Task to complete:
Write out the opening lines of the data word for word, up to and including the line with "untuk setiap kata", and leave every picture and every later line out.

Collected data:
——
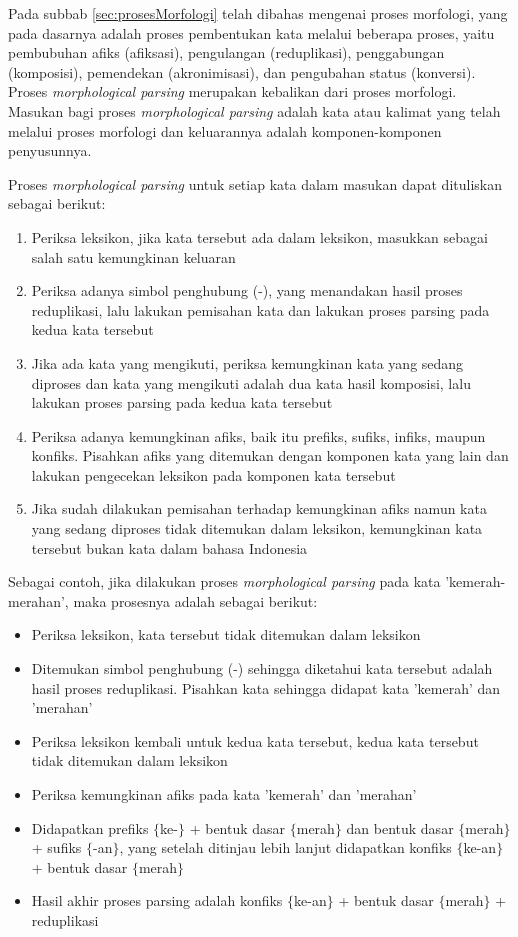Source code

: Pada subbab \ref{sec:prosesMorfologi} telah dibahas mengenai proses morfologi, yang pada dasarnya adalah proses pembentukan kata melalui beberapa proses, yaitu pembubuhan afiks (afiksasi), pengulangan (reduplikasi), penggabungan (komposisi), pemendekan (akronimisasi), dan pengubahan status (konversi). Proses \textit{morphological parsing} merupakan kebalikan dari proses morfologi. Masukan bagi proses \textit{morphological parsing} adalah kata atau kalimat yang telah melalui proses morfologi dan keluarannya adalah komponen-komponen penyusunnya.

Proses \textit{morphological parsing} untuk setiap kata dalam masukan dapat dituliskan sebagai berikut:
\begin{enumerate}
	\item Periksa leksikon, jika kata tersebut ada dalam leksikon, masukkan sebagai salah satu kemungkinan keluaran
	\item Periksa adanya simbol penghubung (-), yang menandakan hasil proses reduplikasi, lalu lakukan pemisahan kata dan lakukan proses parsing pada kedua kata tersebut
	\item Jika ada kata yang mengikuti, periksa kemungkinan kata yang sedang diproses dan kata yang mengikuti adalah dua kata hasil komposisi, lalu lakukan proses parsing pada kedua kata tersebut
	\item Periksa adanya kemungkinan afiks, baik itu prefiks, sufiks, infiks, maupun konfiks. Pisahkan afiks yang ditemukan dengan komponen kata yang lain dan lakukan pengecekan leksikon pada komponen kata tersebut
	\item Jika sudah dilakukan pemisahan terhadap kemungkinan afiks namun kata yang sedang diproses tidak ditemukan dalam leksikon, kemungkinan kata tersebut bukan kata dalam bahasa Indonesia
\end{enumerate}

Sebagai contoh, jika dilakukan proses \textit{morphological parsing} pada kata 'kemerah-merahan', maka prosesnya adalah sebagai berikut:
\begin{itemize}
	\item Periksa leksikon, kata tersebut tidak ditemukan dalam leksikon
	\item Ditemukan simbol penghubung (-) sehingga diketahui kata tersebut adalah hasil proses reduplikasi. Pisahkan kata sehingga didapat kata 'kemerah' dan 'merahan'
	\item Periksa leksikon kembali untuk kedua kata tersebut, kedua kata tersebut tidak ditemukan dalam leksikon
	\item Periksa kemungkinan afiks pada kata 'kemerah' dan 'merahan'
	\item Didapatkan prefiks $\lbrace$ke-$\rbrace$ + bentuk dasar $\lbrace$merah$\rbrace$ dan bentuk dasar $\lbrace$merah$\rbrace$ + sufiks $\lbrace$-an$\rbrace$, yang setelah ditinjau lebih lanjut didapatkan konfiks $\lbrace$ke-an$\rbrace$ + bentuk dasar $\lbrace$merah$\rbrace$
	\item Hasil akhir proses parsing adalah konfiks $\lbrace$ke-an$\rbrace$ + bentuk dasar $\lbrace$merah$\rbrace$ + reduplikasi
\end{itemize}


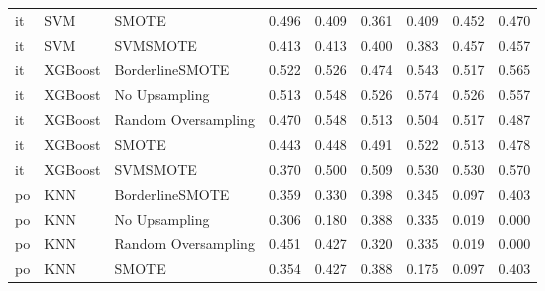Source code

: \begin{tabular}{lllllllll}
      it &                          SVM &               SMOTE &     0.496 &                     0.409 &                 0.361 &                  0.409 &                                   0.452 &     0.470 \\
      it &                          SVM &            SVMSMOTE &     0.413 &                     0.413 &                 0.400 &                  0.383 &                                   0.457 &     0.457 \\
      it &                      XGBoost &     BorderlineSMOTE &     0.522 &                     0.526 &                 0.474 &                  0.543 &                                   0.517 &     0.565 \\
      it &                      XGBoost &       No Upsampling &     0.513 &                     0.548 &                 0.526 &                  0.574 &                                   0.526 &     0.557 \\
      it &                      XGBoost & Random Oversampling &     0.470 &                     0.548 &                 0.513 &                  0.504 &                                   0.517 &     0.487 \\
      it &                      XGBoost &               SMOTE &     0.443 &                     0.448 &                 0.491 &                  0.522 &                                   0.513 &     0.478 \\
      it &                      XGBoost &            SVMSMOTE &     0.370 &                     0.500 &                 0.509 &                  0.530 &                                   0.530 &     0.570 \\
      po &                          KNN &     BorderlineSMOTE &     0.359 &                     0.330 &                 0.398 &                  0.345 &                                   0.097 &     0.403 \\
      po &                          KNN &       No Upsampling &     0.306 &                     0.180 &                 0.388 &                  0.335 &                                   0.019 &     0.000 \\
      po &                          KNN & Random Oversampling &     0.451 &                     0.427 &                 0.320 &                  0.335 &                                   0.019 &     0.000 \\
      po &                          KNN &               SMOTE &     0.354 &                     0.427 &                 0.388 &                  0.175 &                                   0.097 &     0.403 \\

\end{tabular}
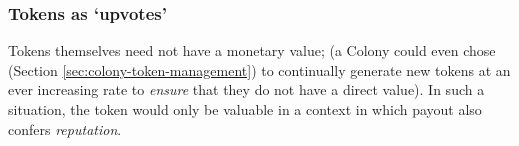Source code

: \subsubsection*{Tokens as `upvotes'}
Tokens themselves need not have a monetary value; (a Colony could even chose (Section \ref{sec:colony-token-management}) to continually generate new tokens at an ever increasing rate to \emph{ensure} that they do not have a direct value). In such a situation, the token would only be valuable in a context in which payout also confers \emph{reputation}.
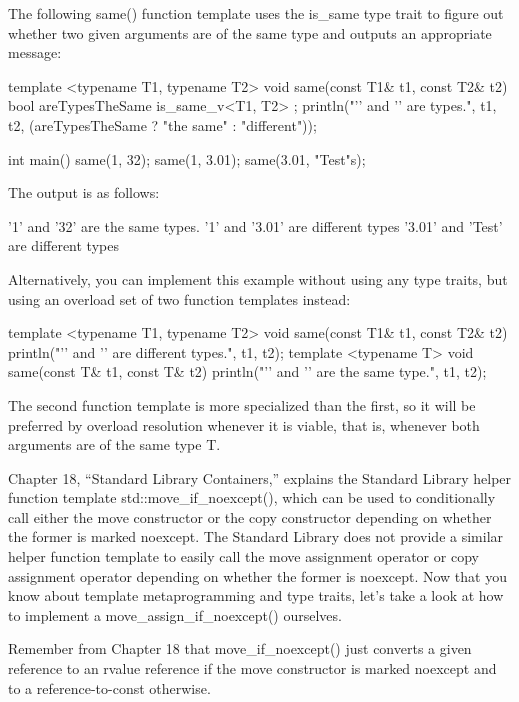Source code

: The following same() function template uses the is\_same type trait to figure out whether two given arguments are of the same type and outputs an appropriate message:

\begin{cpp}
template <typename T1, typename T2>
void same(const T1& t1, const T2& t2)
{
    bool areTypesTheSame { is_same_v<T1, T2> };
    println("'{}' and '{}' are {} types.", t1, t2,
    (areTypesTheSame ? "the same" : "different"));
}

int main()
{
    same(1, 32);
    same(1, 3.01);
    same(3.01, "Test"s);
}
\end{cpp}

The output is as follows:

\begin{shell}
'1' and '32' are the same types.
'1' and '3.01' are different types
'3.01' and 'Test' are different types
\end{shell}

Alternatively, you can implement this example without using any type traits, but using an overload set of two function templates instead:

\begin{cpp}
template <typename T1, typename T2>
void same(const T1& t1, const T2& t2)
{
    println("'{}' and '{}' are different types.", t1, t2);
}
template <typename T>
void same(const T& t1, const T& t2)
{
    println("'{}' and '{}' are the same type.", t1, t2);
}
\end{cpp}

The second function template is more specialized than the first, so it will be preferred by overload resolution whenever it is viable, that is, whenever both arguments are of the same type T.


Chapter 18, “Standard Library Containers,” explains the Standard Library helper function template std::move\_if\_noexcept(), which can be used to conditionally call either the move constructor or the copy constructor depending on whether the former is marked noexcept. The Standard Library does not provide a similar helper function template to easily call the move assignment operator or copy assignment operator depending on whether the former is noexcept. Now that you know about template metaprogramming and type traits, let’s take a look at how to implement a move\_assign\_if\_noexcept() ourselves.

Remember from Chapter 18 that move\_if\_noexcept() just converts a given reference to an rvalue reference if the move constructor is marked noexcept and to a reference-to-const otherwise.

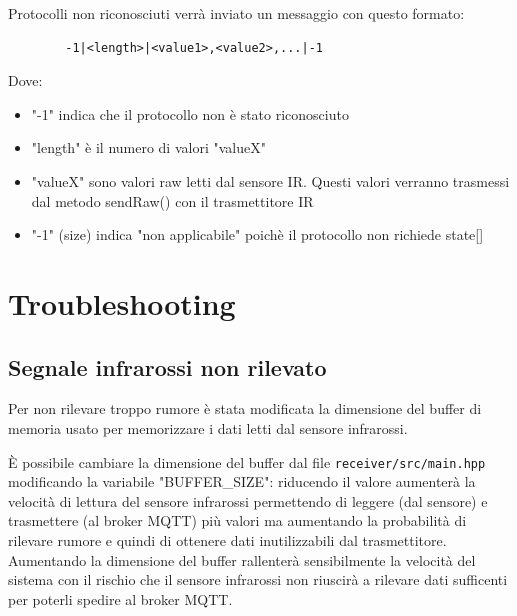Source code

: \documentclass[a4paper,11pt]{article}
\begin{document}
    \bigskip

    \begin{samepage}
      Protocolli non riconosciuti verrà inviato un messaggio con questo formato:

      \begin{verbatim}
        -1|<length>|<value1>,<value2>,...|-1
      \end{verbatim}

      Dove:
      \begin{itemize}
          \item "-1" indica che il protocollo non è stato riconosciuto
          \item "length" è il numero di valori "valueX"
          \item "valueX" sono valori raw letti dal sensore IR. Questi valori verranno trasmessi dal metodo sendRaw() con il trasmettitore IR
          \item "-1" (size) indica "non applicabile" poichè il protocollo non richiede state[]
      \end{itemize}
    \end{samepage}

\section{Troubleshooting}

    \subsection{Segnale infrarossi non rilevato}

    Per non rilevare troppo rumore è stata modificata la dimensione del buffer di memoria usato per memorizzare i dati letti dal sensore infrarossi.

    È possibile cambiare la dimensione del buffer dal file \texttt{receiver/src/main.hpp} modificando la variabile "BUFFER\_SIZE": riducendo il valore aumenterà la velocità di lettura 
    del sensore infrarossi permettendo di leggere (dal sensore) e trasmettere (al broker MQTT) più valori ma aumentando la probabilità di rilevare rumore e quindi di ottenere dati inutilizzabili dal trasmettitore.
    Aumentando la dimensione del buffer rallenterà sensibilmente la velocità del sistema con il rischio che il sensore infrarossi non riuscirà a rilevare dati sufficenti per poterli spedire al broker MQTT.

\clearpage

\listoffigures
{}
\end{document}

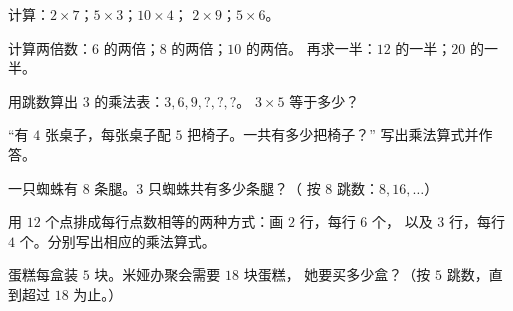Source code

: \begin{exercise}[$\star$]\label{exo:g2:mult:4}
计算：$2 \times 7$；\quad $5 \times 3$；\quad $10 \times 4$；
\quad $2 \times 9$；\quad $5 \times 6$。
\end{exercise}

\begin{exercise}[$\star$]\label{exo:g2:mult:5}
计算两倍数：$6$ 的两倍；$8$ 的两倍；$10$ 的两倍。
再求一半：$12$ 的一半；$20$ 的一半。
\end{exercise}

\begin{exercise}[$\star$]\label{exo:g2:mult:6}
用跳数算出 $3$ 的乘法表：$3, 6, 9, ?, ?, ?$。
$3 \times 5$ 等于多少？
\end{exercise}

\begin{exercise}[$\star$]\label{exo:g2:mult:7}
“有 $4$ 张桌子，每张桌子配 $5$ 把椅子。一共有多少把椅子？”
写出乘法算式并作答。
\end{exercise}

\begin{exercise}[$\star$]\label{exo:g2:mult:8}
一只蜘蛛有 $8$ 条腿。$3$ 只蜘蛛共有多少条腿？（
按 $8$ 跳数：$8, 16, \dots$）
\end{exercise}

\begin{exercise}[$\star$]\label{exo:g2:mult:9}
用 $12$ 个点排成每行点数相等的两种方式：画 $2$ 行，每行 $6$ 个，
以及 $3$ 行，每行 $4$ 个。分别写出相应的乘法算式。
\end{exercise}

\begin{exercise}[$\star\star$]\label{exo:g2:mult:10}
蛋糕每盒装 $5$ 块。米娅办聚会需要 $18$ 块蛋糕，
她要买多少盒？（按 $5$ 跳数，直到超过 $18$ 为止。）
\end{exercise}
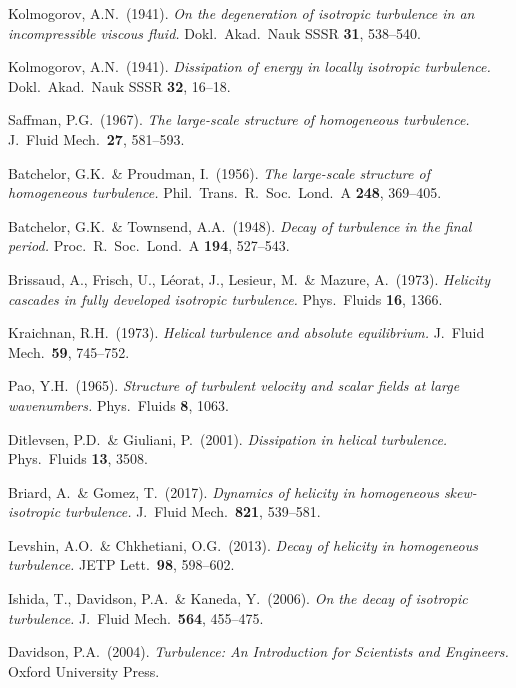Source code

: \documentclass[12pt,a4paper]{article}
\theoremstyle{plain}
\theoremstyle{definition}
\begin{document}
\begin{enumerate}[leftmargin=*, label={[\arabic*]}]

\item Kolmogorov, A.N.\ (1941).
  \textit{On the degeneration of isotropic turbulence in an incompressible
  viscous fluid.}
  Dokl.\ Akad.\ Nauk SSSR \textbf{31}, 538--540.

\item Kolmogorov, A.N.\ (1941).
  \textit{Dissipation of energy in locally isotropic turbulence.}
  Dokl.\ Akad.\ Nauk SSSR \textbf{32}, 16--18.

\item Saffman, P.G.\ (1967).
  \textit{The large-scale structure of homogeneous turbulence.}
  J.\ Fluid Mech.\ \textbf{27}, 581--593.

\item Batchelor, G.K.\ \& Proudman, I.\ (1956).
  \textit{The large-scale structure of homogeneous turbulence.}
  Phil.\ Trans.\ R.\ Soc.\ Lond.\ A \textbf{248}, 369--405.

\item Batchelor, G.K.\ \& Townsend, A.A.\ (1948).
  \textit{Decay of turbulence in the final period.}
  Proc.\ R.\ Soc.\ Lond.\ A \textbf{194}, 527--543.

\item Brissaud, A., Frisch, U., L\'eorat, J., Lesieur, M.\ \& Mazure, A.\
  (1973).
  \textit{Helicity cascades in fully developed isotropic turbulence.}
  Phys.\ Fluids \textbf{16}, 1366.

\item Kraichnan, R.H.\ (1973).
  \textit{Helical turbulence and absolute equilibrium.}
  J.\ Fluid Mech.\ \textbf{59}, 745--752.

\item Pao, Y.H.\ (1965).
  \textit{Structure of turbulent velocity and scalar fields at large
  wavenumbers.}
  Phys.\ Fluids \textbf{8}, 1063.

\item Ditlevsen, P.D.\ \& Giuliani, P.\ (2001).
  \textit{Dissipation in helical turbulence.}
  Phys.\ Fluids \textbf{13}, 3508.

\item Briard, A.\ \& Gomez, T.\ (2017).
  \textit{Dynamics of helicity in homogeneous skew-isotropic turbulence.}
  J.\ Fluid Mech.\ \textbf{821}, 539--581.

\item Levshin, A.O.\ \& Chkhetiani, O.G.\ (2013).
  \textit{Decay of helicity in homogeneous turbulence.}
  JETP Lett.\ \textbf{98}, 598--602.

\item Ishida, T., Davidson, P.A.\ \& Kaneda, Y.\ (2006).
  \textit{On the decay of isotropic turbulence.}
  J.\ Fluid Mech.\ \textbf{564}, 455--475.

\item Davidson, P.A.\ (2004).
  \textit{Turbulence: An Introduction for Scientists and Engineers.}
  Oxford University Press.

\end{enumerate}
\end{document}

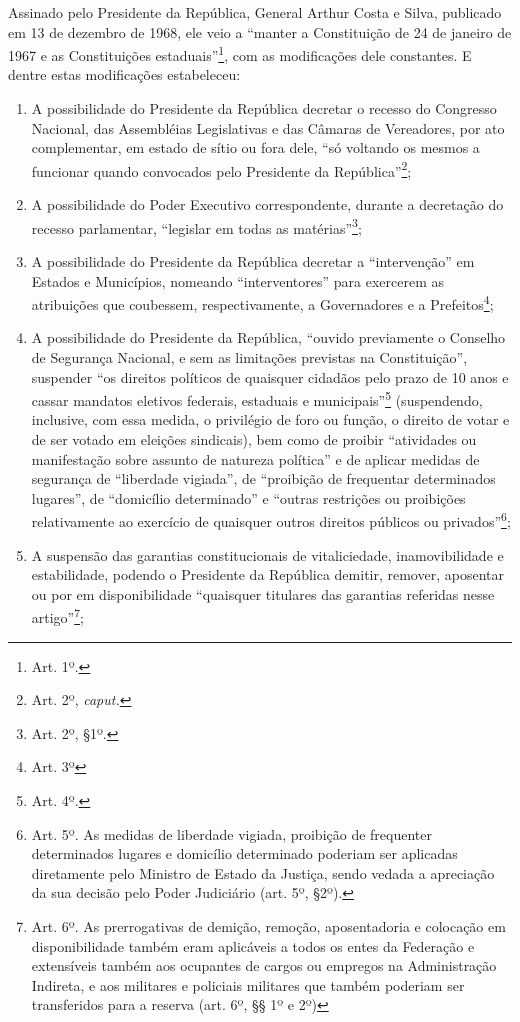 Assinado pelo Presidente da República, General Arthur Costa e Silva,
publicado em 13 de dezembro de 1968, ele veio a ``manter a
Constituição de 24 de janeiro de 1967 e as Constituições
estaduais''\footnote{Art. 1º.}, com as modificações dele constantes. E
dentre estas modificações estabeleceu:

\begin{enumerate}
\item{}A possibilidade do Presidente da República decretar o recesso do
Congresso Nacional, das Assembléias Legislativas e das Câmaras de
Vereadores, por ato complementar, em estado de sítio ou fora dele,
``só voltando os mesmos a funcionar quando convocados pelo
Presidente da República''\footnote{Art. 2º, \emph{caput.}};

\item{}A possibilidade do Poder Executivo correspondente, durante a
decretação do recesso parlamentar, ``legislar em todas as
matérias''\footnote{Art. 2º, §1º.};

\item{}A possibilidade do Presidente da República decretar a
``intervenção'' em Estados e Municípios, nomeando
``interventores'' para exercerem as atribuições que coubessem,
respectivamente, a Governadores e a Prefeitos\footnote{Art. 3º};

\item{}A possibilidade do Presidente da República, ``ouvido
previamente o Conselho de Segurança Nacional, e sem as limitações
previstas na Constituição'', suspender ``os direitos políticos de
quaisquer cidadãos pelo prazo de 10 anos e cassar mandatos eletivos
federais, estaduais e municipais''\footnote{Art. 4º.} (suspendendo,
inclusive, com essa medida, o privilégio de foro ou função, o direito de
votar e de ser votado em eleições sindicais), bem como de proibir
``atividades ou manifestação sobre assunto de natureza política''
e de aplicar medidas de segurança de ``liberdade vigiada'', de
``proibição de frequentar determinados lugares'', de
``domicílio determinado'' e ``outras restrições ou
proibições relativamente ao exercício de quaisquer outros direitos
públicos ou privados''\footnote{Art. 5º. As medidas de liberdade
  vigiada, proibição de frequenter determinados lugares e domicílio
  determinado poderiam ser aplicadas diretamente pelo Ministro de Estado
  da Justiça, sendo vedada a apreciação da sua decisão pelo Poder
  Judiciário (art. 5º, §2º).};

\item{}A suspensão das garantias constitucionais de vitaliciedade,
inamovibilidade e estabilidade, podendo o Presidente da República
demitir, remover, aposentar ou por em disponibilidade ``quaisquer
titulares das garantias referidas nesse artigo''\footnote{Art. 6º. As
  prerrogativas de demição, remoção, aposentadoria e colocação em
  disponibilidade também eram aplicáveis a todos os entes da Federação e
  extensíveis também aos ocupantes de cargos ou empregos na
  Administração Indireta, e aos militares e policiais militares que
  também poderiam ser transferidos para a reserva (art. 6º, §§ 1º e 2º)};


\end{enumerate}
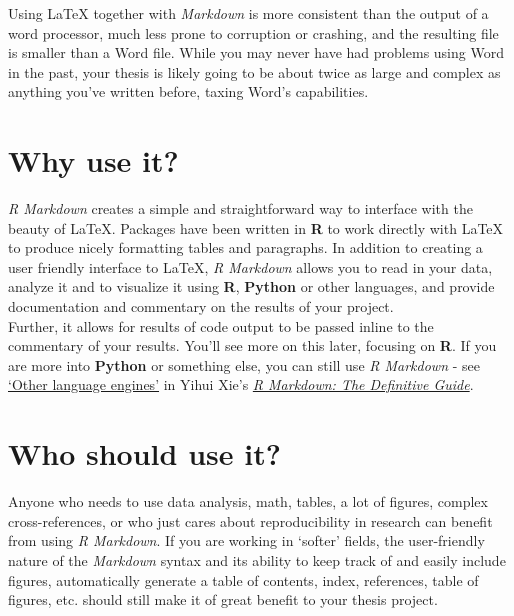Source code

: \documentclass[a4paper, nobind]{templates/iheidthesis}
\newcommand*{\bibtitle}{Bibliography}
\begin{document}
Using LaTeX together with \emph{Markdown} is more consistent than the output of a word processor, much less prone to corruption or crashing, and the resulting file is smaller than a Word file.
While you may never have had problems using Word in the past, your thesis is likely going to be about twice as large and complex as anything you've written before, taxing Word's capabilities.

\hypertarget{why-use-it}{%
\section*{Why use it?}\label{why-use-it}}

\emph{R Markdown} creates a simple and straightforward way to interface with the beauty of LaTeX.
Packages have been written in \textbf{R} to work directly with LaTeX to produce nicely formatting tables and paragraphs.
In addition to creating a user friendly interface to LaTeX, \emph{R Markdown} allows you to read in your data, analyze it and to visualize it using \textbf{R}, \textbf{Python} or other languages, and provide documentation and commentary on the results of your project.\\
Further, it allows for results of code output to be passed inline to the commentary of your results.
You'll see more on this later, focusing on \textbf{R}. If you are more into \textbf{Python} or something else, you can still use \emph{R Markdown} - see \href{https://bookdown.org/yihui/rmarkdown/language-engines.html}{`Other language engines'} in Yihui Xie's \href{https://bookdown.org/yihui/rmarkdown/language-engines.html}{\emph{R Markdown: The Definitive Guide}}.

\hypertarget{who-should-use-it}{%
\section*{Who should use it?}\label{who-should-use-it}}

Anyone who needs to use data analysis, math, tables, a lot of figures, complex cross-references, or who just cares about reproducibility in research can benefit from using \emph{R Markdown}.
If you are working in `softer' fields, the user-friendly nature of the \emph{Markdown} syntax and its ability to keep track of and easily include figures, automatically generate a table of contents, index, references, table of figures, etc. should still make it of great benefit to your thesis project.




\setlength{\baselineskip}{0pt} %

{\renewcommand*\MakeUppercase[1]{#1}%
\printbibliography[heading=bibintoc,title={\bibtitle}]}
\end{document}
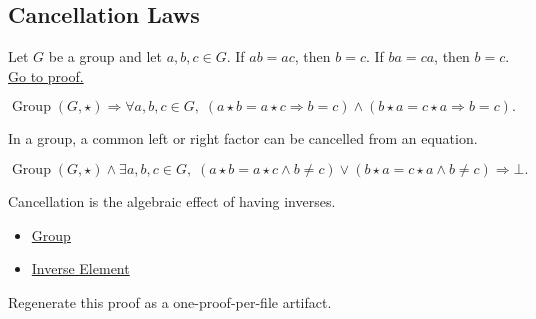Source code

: \subsection*{Cancellation Laws}
\label{subsec:cancellation-laws}

\begin{proposition}
\label{prop:group-cancellation}
Let $G$ be a group and let $a,b,c \in G$.
If $ab = ac$, then $b=c$.
If $ba = ca$, then $b=c$.
\hyperref[prf:group-cancellation]{Go to proof.}
\end{proposition}

\begin{remark*}
\[
\operatorname{Group}(G,\star)
\Longrightarrow
\forall a,b,c\in G,\;
(a\star b=a\star c \Rightarrow b=c)
\land
(b\star a=c\star a \Rightarrow b=c).
\]
\end{remark*}

\begin{remark*}
In a group, a common left or right factor can be cancelled from an equation.
\end{remark*}

\begin{remark*}
\[
\operatorname{Group}(G,\star)
\land
\exists a,b,c\in G,\;
(a\star b=a\star c \land b\neq c)
\lor
(b\star a=c\star a \land b\neq c)
\Longrightarrow \bot.
\]
\end{remark*}

\begin{remark*}[Interpretation]
Cancellation is the algebraic effect of having inverses.
\end{remark*}

\begin{dependencies}
\begin{itemize}
  \item \hyperref[def:algebraic-group]{Group}
  \item \hyperref[def:inverse-element]{Inverse Element}
\end{itemize}
\end{dependencies}

\begin{remark*}
Regenerate this proof as a one-proof-per-file artifact.
\end{remark*}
——
Answer to this exercise:
Source code

: Pada subbab \ref{sec:prosesMorfologi} telah dibahas mengenai proses morfologi, yang pada dasarnya adalah proses pembentukan kata melalui beberapa proses, yaitu pembubuhan afiks (afiksasi), pengulangan (reduplikasi), penggabungan (komposisi), pemendekan (akronimisasi), dan pengubahan status (konversi). Proses \textit{morphological parsing} merupakan kebalikan dari proses morfologi. Masukan bagi proses \textit{morphological parsing} adalah kata atau kalimat yang telah melalui proses morfologi dan keluarannya adalah komponen-komponen penyusunnya.

Proses \textit{morphological parsing} untuk setiap kata dalam masukan dapat dituliskan sebagai berikut:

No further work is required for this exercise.